Authors: Della Galton
Tags: #Literature & Fiction, #Contemporary, #Women's Fiction, #Contemporary Women, #Contemporary Fiction, #General Fiction
“How’s it going with Tom?” he asked. Maybe he had picked up on her thoughts, after all.
“I don’t think there’s going to be any happy reconciliation. Tom’s not in a hurry to divorce me, but he doesn’t want me to move back in either. And I really don’t blame him.”
“But you haven’t been tempted to drink on that?”
SJ shook her head. “I get tempted occasionally, but I’m not going to do it. I only have to remember what happened last time.”
He raised his eyebrows, and she said quietly, “When Dad gave me that gin and tonic at the party – complete with ice and a slice – I had no idea what it would lead to...”
“Congratulations,” Kit interrupted, and she looked at him in surprise.
“What?”
“You got the right drink,” he said with a smile. “It’s the first drink that does the damage.
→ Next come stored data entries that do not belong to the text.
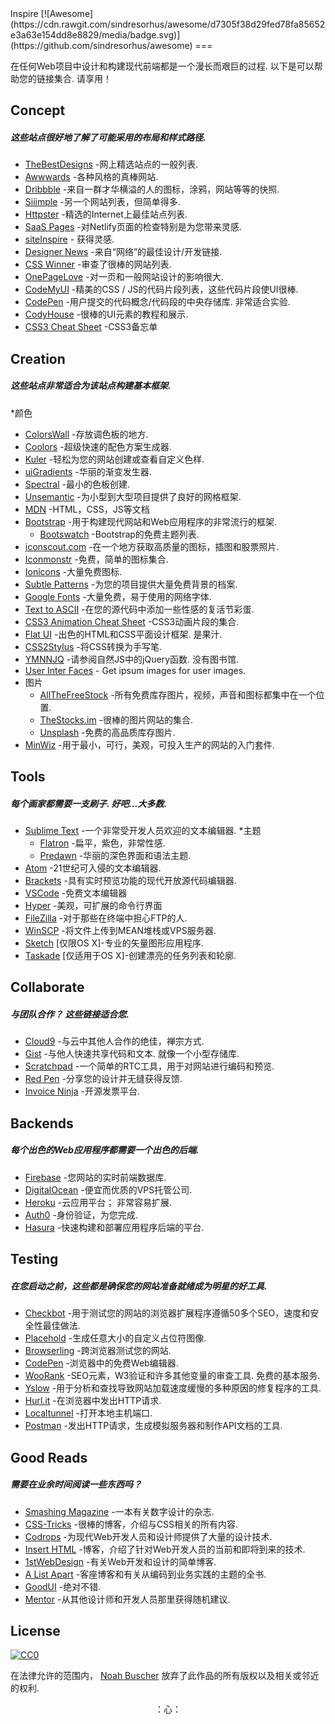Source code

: <div class="github-widget" data-repo="NoahBuscher/Inspire"></div>
<script async src="https://pagead2.googlesyndication.com/pagead/js/adsbygoogle.js"></script><ins class="adsbygoogle" style="display:block" data-ad-client="ca-pub-6890694312814945" data-ad-slot="5473692530" data-ad-format="auto"  data-full-width-responsive="true"></ins><script>(adsbygoogle = window.adsbygoogle || []).push({});</script>
Inspire [![Awesome](https://cdn.rawgit.com/sindresorhus/awesome/d7305f38d29fed78fa85652e3a63e154dd8e8829/media/badge.svg)](https://github.com/sindresorhus/awesome)
===

在任何Web项目中设计和构建现代前端都是一个漫长而艰巨的过程. 以下是可以帮助您的链接集合. 请享用！

## Concept
<h5>这些站点很好地了解了可能采用的布局和样式路径.</h5>

* [TheBestDesigns](https://www.thebestdesigns.com/) -网上精选站点的一般列表.
* [Awwwards](http://www.awwwards.com/) -各种风格的真棒网站.
* [Dribbble](https://dribbble.com/) -来自一群才华横溢的人的图标，涂鸦，网站等等的快照.
* [Siiimple](https://siiimple.com/) -另一个网站列表，但简单得多.
* [Httpster](http://httpster.net/) -精选的Internet上最佳站点列表.
* [SaaS Pages](https://saaspages.xyz) -对Netlify页面的检查特别是为您带来灵感.
* [siteInspire](http://www.siteinspire.com/) - 获得灵感.
* [Designer News](https://www.designernews.co/) -来自“网络”的最佳设计/开发链接.
* [CSS Winner](http://www.csswinner.com/) -审查了很棒的网站列表.
* [OnePageLove](https://onepagelove.com/) -对一页和一般网站设计的影响很大.
* [CodeMyUI](https://codemyui.com/) -精美的CSS / JS的代码片段列表，这些代码片段使UI很棒.
* [CodePen](http://codepen.io/)  -用户提交的代码概念/代码段的中央存储库. 非常适合实验.
* [CodyHouse](https://codyhouse.co/) -很棒的UI元素的教程和展示.
* [CSS3 Cheat Sheet](http://www.justinaguilar.com/animations/#) -CSS3备忘单

## Creation
<h5>这些站点非常适合为该站点构建基本框架.</h5>

*颜色
  * [ColorsWall](https://colorswall.com/) -存放调色板的地方.
  * [Coolors](https://coolors.co/) -超级快速的配色方案生成器.
  * [Kuler](https://color.adobe.com/) -轻松为您的网站创建或查看自定义色样.
  * [uiGradients](https://uigradients.com/) -华丽的渐变发生器.
  * [Spectral](http://jxnblk.com/Spectral/) -最小的色板创建.
* [Unsemantic](http://unsemantic.com) -为小型到大型项目提供了良好的网格框架.
* [MDN](https://developer.mozilla.org) -HTML，CSS，JS等文档
* [Bootstrap](http://getbootstrap.com) -用于构建现代网站和Web应用程序的非常流行的框架.
  * [Bootswatch](http://bootswatch.com) -Bootstrap的免费主题列表.
* [iconscout.com](https://iconscout.com) -在一个地方获取高质量的图标，插图和股票照片.
* [Iconmonstr](http://iconmonstr.com) -免费，简单的图标集合.
* [Ionicons](http://ionicons.com) -大量免费图标.
* [Subtle Patterns](http://subtlepatterns.com) -为您的项目提供大量免费背景的档案.
* [Google Fonts](https://www.google.com/fonts) -大量免费，易于使用的网络字体.
* [Text to ASCII](http://patorjk.com/software/taag/#p=display&f=Graffiti&t=Type%20Something%20) -在您的源代码中添加一些性感的复活节彩蛋.
* [CSS3 Animation Cheat Sheet](http://www.justinaguilar.com/animations/) -CSS3动画片段的集合.
* [Flat UI](http://designmodo.github.io/Flat-UI/)  -出色的HTML和CSS平面设计框架. 是果汁.
* [CSS2Stylus](http://css2stylus.com) -将CSS转换为手写笔.
* [YMNNJQ](http://youmightnotneedjquery.com)  -请参阅自然JS中的jQuery函数. 没有图书馆.
* [User Inter Faces](http://uifaces.com) - Get ipsum images for user images.
* 图片
  * [AllTheFreeStock](http://allthefreestock.com/) -所有免费库存图片，视频，声音和图标都集中在一个位置.
  * [TheStocks.im](http://thestocks.im) -很棒的图片网站的集合.
  * [Unsplash](https://unsplash.com) -免费的高品质库存图片.
* [MinWiz](https://minwiz.com/) -用于最小，可行，美观，可投入生产的网站的入门套件.

## Tools
<h5>每个画家都需要一支刷子. 好吧...大多数.</h5>

* [Sublime Text](https://www.sublimetext.com) -一个非常受开发人员欢迎的文本编辑器.
  *主题
    * [Flatron](https://github.com/noahbuscher/Flatron) -扁平，紫色，非常性感.
    * [Predawn](https://github.com/jamiewilson/predawn) -华丽的深色界面和语法主题.
* [Atom](https://atom.io) -21世纪可入侵的文本编辑器.
* [Brackets](http://brackets.io/) -具有实时预览功能的现代开放源代码编辑器.
* [VSCode](https://code.visualstudio.com/) -免费文本编辑器
* [Hyper](https://hyper.is) -美观，可扩展的命令行界面
* [FileZilla](https://filezilla-project.org) -对于那些在终端中担心FTP的人.
* [WinSCP](http://winscp.net) -将文件上传到MEAN堆栈或VPS服务器.
* [Sketch](http://www.sketchapp.com/) [仅限OS X]-专业的矢量图形应用程序.
* [Taskade](https://www.taskade.com/) [仅适用于OS X]-创建漂亮的任务列表和轮廓.

## Collaborate
<h5>与团队合作？ 这些链接适合您.</h5>

* [Cloud9](https://c9.io) -与云中其他人合作的绝佳，禅宗方式.
* [Gist](https://gist.github.com)  -与他人快速共享代码和文本. 就像一个小型存储库.
* [Scratchpad](http://scratchpad.io) -一个简单的RTC工具，用于对网站进行编码和预览.
* [Red Pen](https://redpen.io) -分享您的设计并无缝获得反馈.
* [Invoice Ninja](https://www.invoiceninja.com) -开源发票平台.

## Backends
<h5>每个出色的Web应用程序都需要一个出色的后端.</h5>

* [Firebase](https://www.firebase.com) -您网站的实时前端数据库.
* [DigitalOcean](https://www.digitalocean.com/) -便宜而优质的VPS托管公司.
* [Heroku](https://www.heroku.com)  -云应用平台； 非常容易扩展.
* [Auth0](https://auth0.com/) -身份验证，为您完成.
* [Hasura](https://hasura.io) -快速构建和部署应用程序后端的平台.

## Testing
<h5>在您启动之前，这些都是确保您的网站准备就绪成为明星的好工具.</h5>

* [Checkbot](https://www.checkbot.io) -用于测试您的网站的浏览器扩展程序遵循50多个SEO，速度和安全性最佳做法.
* [Placehold](http://placehold.it) -生成任意大小的自定义占位符图像.
* [Browserling](https://www.browserling.com/) -跨浏览器测试您的网站.
* [CodePen](http://codepen.io) -浏览器中的免费Web编辑器.
* [WooRank](https://www.woorank.com/)  -SEO元素，W3验证和许多其他变量的审查工具. 免费的基本服务.
* [Yslow](http://yslow.org) -用于分析和查找导致网站加载速度缓慢的多种原因的修复程序的工具.
* [Hurl.it](https://www.hurl.it/) -在浏览器中发出HTTP请求.
* [Localtunnel](http://localtunnel.me) -打开本地主机端口.
* [Postman](https://www.getpostman.com/) -发出HTTP请求，生成模拟服务器和制作API文档的工具.

## Good Reads
<h5>需要在业余时间阅读一些东西吗？</h5>

* [Smashing Magazine](http://www.smashingmagazine.com) -一本有关数字设计的杂志.
* [CSS-Tricks](https://css-tricks.com/) -很棒的博客，介绍与CSS相关的所有内容.
* [Codrops](http://tympanus.net/codrops/) -为现代Web开发人员和设计师提供了大量的设计技术.
* [Insert HTML](http://www.inserthtml.com) -博客，介绍了针对Web开发人员的当前和即将到来的技术.
* [1stWebDesign](http://www.1stwebdesigner.com/blog/) -有关Web开发和设计的简单博客.
* [A List Apart](http://alistapart.com) -客座博客和有关从编码到业务实践的主题的全书.
* [GoodUI](http://goodui.org) -绝对不错.
* [Mentor](http://www.mentor.so/) -从其他设计师和开发人员那里获得随机建议.

## License

[![CC0](http://i.creativecommons.org/p/zero/1.0/88x31.png)](http://creativecommons.org/publicdomain/zero/1.0/)

在法律允许的范围内， [Noah Buscher](http://noahbuscher.com) 放弃了此作品的所有版权以及相关或邻近的权利.

<div align="center">：心：</div>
It takes ages for most alcoholics to get their head around that. They think it’s the fourth or the fifth – or the final bottle they can’t even remember guzzling.”
She blushed. “Yeah, thanks very much for reminding me of that!”
“You’re welcome,” he said, unrepentant. “You’ve got a very good sponsor too, haven’t you?”
“Dorothy’s amazing. I don’t think I could have done it without her. And I’ve made a few friends at meetings.” That had surprised her. How normal people were – and yet also how diverse. She’d met nurses, teachers, waitresses and office workers; not a tramp on a park bench in sight. The only thing they all had in common was they couldn’t drink like other people. They couldn’t stop at one.
“So you’ve got plenty of support then?” Kit said. “Plenty of people around you who’ll help you stay sober?”
Suddenly realising what he was getting at, SJ nodded. “I should stop coming here, shouldn’t I? Free up the appointment for someone who needs it more than me?”
“I’m not saying that. I’ve told you before – you can come as long as you need.” Kit’s face was serious.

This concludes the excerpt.